[[ INPUT DATA open ]]

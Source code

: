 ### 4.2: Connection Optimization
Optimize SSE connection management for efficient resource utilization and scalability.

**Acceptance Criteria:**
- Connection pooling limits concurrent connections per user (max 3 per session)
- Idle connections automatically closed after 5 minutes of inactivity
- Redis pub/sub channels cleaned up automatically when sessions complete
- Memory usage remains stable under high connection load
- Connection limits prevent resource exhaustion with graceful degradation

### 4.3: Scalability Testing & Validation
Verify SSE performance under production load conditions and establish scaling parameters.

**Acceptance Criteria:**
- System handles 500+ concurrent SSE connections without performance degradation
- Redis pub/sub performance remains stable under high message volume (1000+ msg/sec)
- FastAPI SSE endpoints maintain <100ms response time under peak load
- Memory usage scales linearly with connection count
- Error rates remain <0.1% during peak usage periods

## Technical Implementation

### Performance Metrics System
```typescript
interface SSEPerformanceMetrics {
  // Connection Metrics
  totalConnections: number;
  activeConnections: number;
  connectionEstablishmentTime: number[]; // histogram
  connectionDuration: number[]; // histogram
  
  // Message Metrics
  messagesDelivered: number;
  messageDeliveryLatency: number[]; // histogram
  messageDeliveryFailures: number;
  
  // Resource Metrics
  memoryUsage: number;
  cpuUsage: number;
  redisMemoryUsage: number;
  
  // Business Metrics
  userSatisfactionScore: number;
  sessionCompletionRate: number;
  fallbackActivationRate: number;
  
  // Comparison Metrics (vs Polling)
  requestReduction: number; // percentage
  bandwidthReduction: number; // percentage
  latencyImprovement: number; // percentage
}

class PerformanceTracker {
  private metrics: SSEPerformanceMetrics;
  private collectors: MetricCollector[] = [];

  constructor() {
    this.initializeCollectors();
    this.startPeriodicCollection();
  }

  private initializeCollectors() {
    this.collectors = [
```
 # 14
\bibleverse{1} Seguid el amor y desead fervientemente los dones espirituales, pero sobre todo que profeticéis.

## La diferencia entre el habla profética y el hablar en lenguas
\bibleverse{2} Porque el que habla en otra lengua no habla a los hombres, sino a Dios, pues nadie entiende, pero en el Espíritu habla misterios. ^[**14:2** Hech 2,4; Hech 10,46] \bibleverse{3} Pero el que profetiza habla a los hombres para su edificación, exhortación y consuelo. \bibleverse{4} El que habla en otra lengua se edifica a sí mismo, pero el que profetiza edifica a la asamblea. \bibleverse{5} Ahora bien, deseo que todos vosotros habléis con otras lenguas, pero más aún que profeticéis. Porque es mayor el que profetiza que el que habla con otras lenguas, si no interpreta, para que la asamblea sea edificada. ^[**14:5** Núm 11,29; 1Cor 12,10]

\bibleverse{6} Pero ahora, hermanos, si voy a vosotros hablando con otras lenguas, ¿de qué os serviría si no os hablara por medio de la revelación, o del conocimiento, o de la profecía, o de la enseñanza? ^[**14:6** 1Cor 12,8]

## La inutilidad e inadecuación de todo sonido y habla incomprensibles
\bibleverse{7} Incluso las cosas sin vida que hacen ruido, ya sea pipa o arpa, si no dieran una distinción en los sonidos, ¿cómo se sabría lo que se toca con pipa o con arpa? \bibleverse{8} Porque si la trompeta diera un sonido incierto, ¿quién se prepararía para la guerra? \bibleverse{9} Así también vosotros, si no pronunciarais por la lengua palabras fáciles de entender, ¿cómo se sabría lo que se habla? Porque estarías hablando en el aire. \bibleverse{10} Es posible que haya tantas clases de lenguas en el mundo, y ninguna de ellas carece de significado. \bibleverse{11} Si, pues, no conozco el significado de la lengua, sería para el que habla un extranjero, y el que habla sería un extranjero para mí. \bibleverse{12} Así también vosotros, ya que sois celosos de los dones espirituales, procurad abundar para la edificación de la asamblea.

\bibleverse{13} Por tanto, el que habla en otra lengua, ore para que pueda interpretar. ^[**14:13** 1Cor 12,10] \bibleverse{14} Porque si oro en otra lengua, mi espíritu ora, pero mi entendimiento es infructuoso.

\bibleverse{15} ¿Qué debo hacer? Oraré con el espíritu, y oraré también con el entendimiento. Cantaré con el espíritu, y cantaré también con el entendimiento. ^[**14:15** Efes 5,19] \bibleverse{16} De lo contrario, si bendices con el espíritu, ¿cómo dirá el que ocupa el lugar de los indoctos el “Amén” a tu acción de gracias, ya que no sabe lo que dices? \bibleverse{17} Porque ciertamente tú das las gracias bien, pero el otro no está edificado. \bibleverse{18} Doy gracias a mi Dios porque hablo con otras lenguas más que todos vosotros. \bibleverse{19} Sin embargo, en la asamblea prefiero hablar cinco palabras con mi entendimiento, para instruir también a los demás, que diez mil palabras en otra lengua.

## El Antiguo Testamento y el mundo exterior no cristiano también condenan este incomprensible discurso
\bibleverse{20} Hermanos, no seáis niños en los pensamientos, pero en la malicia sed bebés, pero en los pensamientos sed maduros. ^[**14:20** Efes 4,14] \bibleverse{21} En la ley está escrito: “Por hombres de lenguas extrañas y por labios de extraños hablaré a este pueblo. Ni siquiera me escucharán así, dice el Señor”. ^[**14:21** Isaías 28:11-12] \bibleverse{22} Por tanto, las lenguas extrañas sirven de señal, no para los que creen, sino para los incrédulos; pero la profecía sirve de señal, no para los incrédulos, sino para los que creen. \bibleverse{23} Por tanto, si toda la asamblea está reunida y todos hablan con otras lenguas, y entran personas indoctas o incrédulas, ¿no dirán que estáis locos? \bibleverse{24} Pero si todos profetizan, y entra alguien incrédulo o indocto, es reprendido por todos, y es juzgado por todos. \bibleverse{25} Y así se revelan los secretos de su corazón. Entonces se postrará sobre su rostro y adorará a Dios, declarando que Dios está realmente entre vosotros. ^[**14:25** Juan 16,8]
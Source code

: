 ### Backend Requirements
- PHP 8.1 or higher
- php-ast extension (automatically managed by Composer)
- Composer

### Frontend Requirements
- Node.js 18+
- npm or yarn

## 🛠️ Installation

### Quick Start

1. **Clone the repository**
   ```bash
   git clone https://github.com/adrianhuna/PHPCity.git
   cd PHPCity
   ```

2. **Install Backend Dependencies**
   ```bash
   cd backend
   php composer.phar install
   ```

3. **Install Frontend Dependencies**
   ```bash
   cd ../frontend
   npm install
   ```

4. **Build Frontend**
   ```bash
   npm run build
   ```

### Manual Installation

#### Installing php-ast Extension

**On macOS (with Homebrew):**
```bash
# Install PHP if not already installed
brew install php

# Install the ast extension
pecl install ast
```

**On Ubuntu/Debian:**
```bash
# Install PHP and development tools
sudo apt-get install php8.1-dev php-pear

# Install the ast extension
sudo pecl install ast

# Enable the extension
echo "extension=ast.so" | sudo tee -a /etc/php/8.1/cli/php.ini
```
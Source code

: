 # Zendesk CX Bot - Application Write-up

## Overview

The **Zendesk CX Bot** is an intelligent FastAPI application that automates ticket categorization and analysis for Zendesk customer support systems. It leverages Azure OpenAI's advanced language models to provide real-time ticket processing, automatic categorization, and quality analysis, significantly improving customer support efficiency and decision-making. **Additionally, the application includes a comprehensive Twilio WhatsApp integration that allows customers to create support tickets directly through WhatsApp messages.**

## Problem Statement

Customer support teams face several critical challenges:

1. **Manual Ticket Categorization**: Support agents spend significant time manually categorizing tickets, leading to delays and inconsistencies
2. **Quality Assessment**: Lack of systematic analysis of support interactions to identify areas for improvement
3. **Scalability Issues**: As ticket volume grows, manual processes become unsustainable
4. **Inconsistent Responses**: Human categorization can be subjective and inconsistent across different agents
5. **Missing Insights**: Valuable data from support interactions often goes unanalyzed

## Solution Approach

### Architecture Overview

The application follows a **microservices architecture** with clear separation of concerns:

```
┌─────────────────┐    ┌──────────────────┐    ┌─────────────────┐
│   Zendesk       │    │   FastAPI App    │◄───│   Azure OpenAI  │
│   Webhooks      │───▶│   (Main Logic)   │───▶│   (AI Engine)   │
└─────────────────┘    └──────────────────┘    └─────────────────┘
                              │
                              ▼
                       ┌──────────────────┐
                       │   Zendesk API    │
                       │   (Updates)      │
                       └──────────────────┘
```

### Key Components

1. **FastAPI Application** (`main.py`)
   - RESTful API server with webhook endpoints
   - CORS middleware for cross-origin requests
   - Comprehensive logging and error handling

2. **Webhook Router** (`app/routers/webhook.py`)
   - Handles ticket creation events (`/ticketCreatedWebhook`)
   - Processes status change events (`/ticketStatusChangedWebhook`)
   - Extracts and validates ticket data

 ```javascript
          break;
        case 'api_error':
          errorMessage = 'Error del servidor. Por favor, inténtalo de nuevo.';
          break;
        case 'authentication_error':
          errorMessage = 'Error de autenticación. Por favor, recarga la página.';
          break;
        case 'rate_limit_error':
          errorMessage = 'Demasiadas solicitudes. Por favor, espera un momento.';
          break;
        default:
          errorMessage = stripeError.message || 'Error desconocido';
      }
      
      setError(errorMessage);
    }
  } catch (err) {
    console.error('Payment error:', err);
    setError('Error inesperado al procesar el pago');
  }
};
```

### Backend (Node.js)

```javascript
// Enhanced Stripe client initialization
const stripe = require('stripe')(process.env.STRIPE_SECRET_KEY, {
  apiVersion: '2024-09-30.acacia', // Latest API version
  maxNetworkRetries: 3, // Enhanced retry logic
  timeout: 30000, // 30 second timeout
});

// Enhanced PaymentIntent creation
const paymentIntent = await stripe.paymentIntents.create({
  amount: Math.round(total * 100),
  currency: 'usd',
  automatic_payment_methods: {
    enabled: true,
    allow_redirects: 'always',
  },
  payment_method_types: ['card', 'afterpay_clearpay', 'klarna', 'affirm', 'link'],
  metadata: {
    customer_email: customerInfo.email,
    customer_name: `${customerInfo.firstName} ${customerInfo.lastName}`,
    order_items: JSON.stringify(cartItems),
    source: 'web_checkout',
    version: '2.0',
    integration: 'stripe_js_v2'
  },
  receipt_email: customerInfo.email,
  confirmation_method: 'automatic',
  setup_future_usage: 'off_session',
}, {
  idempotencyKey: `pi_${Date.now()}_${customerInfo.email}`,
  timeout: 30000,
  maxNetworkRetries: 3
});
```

[[ INPUT DATA closed ]]

▶ _EXERCISE DIRECTIONS_
Your task is to restate, word for word, the lines from the beginning of the records to the line with "## La diferencia", inclusive.

▶ _TASK RESPONSE_
Source code

: ### 4.2: Connection Optimization
Optimize SSE connection management for efficient resource utilization and scalability.

**Acceptance Criteria:**
- Connection pooling limits concurrent connections per user (max 3 per session)
- Idle connections automatically closed after 5 minutes of inactivity
- Redis pub/sub channels cleaned up automatically when sessions complete
- Memory usage remains stable under high connection load
- Connection limits prevent resource exhaustion with graceful degradation

### 4.3: Scalability Testing & Validation
Verify SSE performance under production load conditions and establish scaling parameters.

**Acceptance Criteria:**
- System handles 500+ concurrent SSE connections without performance degradation
- Redis pub/sub performance remains stable under high message volume (1000+ msg/sec)
- FastAPI SSE endpoints maintain <100ms response time under peak load
- Memory usage scales linearly with connection count
- Error rates remain <0.1% during peak usage periods

## Technical Implementation

### Performance Metrics System
```typescript
interface SSEPerformanceMetrics {
  // Connection Metrics
  totalConnections: number;
  activeConnections: number;
  connectionEstablishmentTime: number[]; // histogram
  connectionDuration: number[]; // histogram
  
  // Message Metrics
  messagesDelivered: number;
  messageDeliveryLatency: number[]; // histogram
  messageDeliveryFailures: number;
  
  // Resource Metrics
  memoryUsage: number;
  cpuUsage: number;
  redisMemoryUsage: number;
  
  // Business Metrics
  userSatisfactionScore: number;
  sessionCompletionRate: number;
  fallbackActivationRate: number;
  
  // Comparison Metrics (vs Polling)
  requestReduction: number; // percentage
  bandwidthReduction: number; // percentage
  latencyImprovement: number; // percentage
}

class PerformanceTracker {
  private metrics: SSEPerformanceMetrics;
  private collectors: MetricCollector[] = [];

  constructor() {
    this.initializeCollectors();
    this.startPeriodicCollection();
  }

  private initializeCollectors() {
    this.collectors = [
```
 # 14
\bibleverse{1} Seguid el amor y desead fervientemente los dones espirituales, pero sobre todo que profeticéis.

## La diferencia entre el habla profética y el hablar en lenguas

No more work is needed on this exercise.